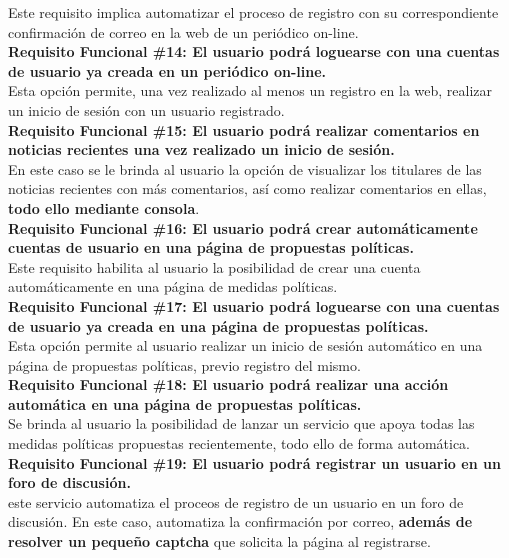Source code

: \begin{adjustwidth}{0.5cm}{}
	Este requisito implica automatizar el proceso de registro con su correspondiente confirmación de correo en la web de un periódico on-line. \\
	\linebreak
	\textbf{Requisito Funcional \#14: El usuario podrá loguearse con una cuentas de usuario ya creada en un periódico on-line.}\\
	Esta opción permite, una vez realizado al menos un registro en la web, realizar un inicio de sesión con un usuario registrado. \\
	\linebreak				
	\textbf{Requisito Funcional \#15: El usuario podrá realizar comentarios en noticias recientes una vez realizado un inicio de sesión.}\\
	En este caso se le brinda al usuario la opción de visualizar los titulares de las noticias recientes con más comentarios, así como realizar comentarios en ellas, \textbf{todo ello mediante consola}. \\
	\linebreak			
	\textbf{Requisito Funcional \#16: El usuario podrá crear automáticamente cuentas de usuario en una página de propuestas políticas.}\\
	Este requisito habilita al usuario la posibilidad de crear una cuenta automáticamente en una página de medidas políticas. \\
	\linebreak	
	\textbf{Requisito Funcional \#17: El usuario podrá loguearse con una cuentas de usuario ya creada en una página de propuestas políticas.}\\
	Esta opción permite al usuario realizar un inicio de sesión automático en una página de propuestas políticas, previo registro del mismo. \\
	\linebreak				
	\textbf{Requisito Funcional \#18: El usuario podrá realizar una acción automática en una página de propuestas políticas.}\\
	Se brinda al usuario la posibilidad de lanzar un servicio que apoya todas las medidas políticas propuestas recientemente, todo ello de forma automática.\\			
	\linebreak		
	\textbf{Requisito Funcional \#19: El usuario podrá registrar un usuario en un foro de discusión.}\\
	este servicio automatiza el proceos de registro de un usuario en un foro de discusión. En este caso, automatiza la confirmación por correo, \textbf{además de resolver un pequeño captcha} que solicita la página al registrarse. \\

\end{adjustwidth}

-.-.-

EXERCISE GOAL ->
Each line of the entries above that contains "realizado" must be copied into the answer.

YOUR SOLUTION ->
	Esta opción permite, una vez realizado al menos un registro en la web, realizar un inicio de sesión con un usuario registrado. \\
	\textbf{Requisito Funcional \#15: El usuario podrá realizar comentarios en noticias recientes una vez realizado un inicio de sesión.}\\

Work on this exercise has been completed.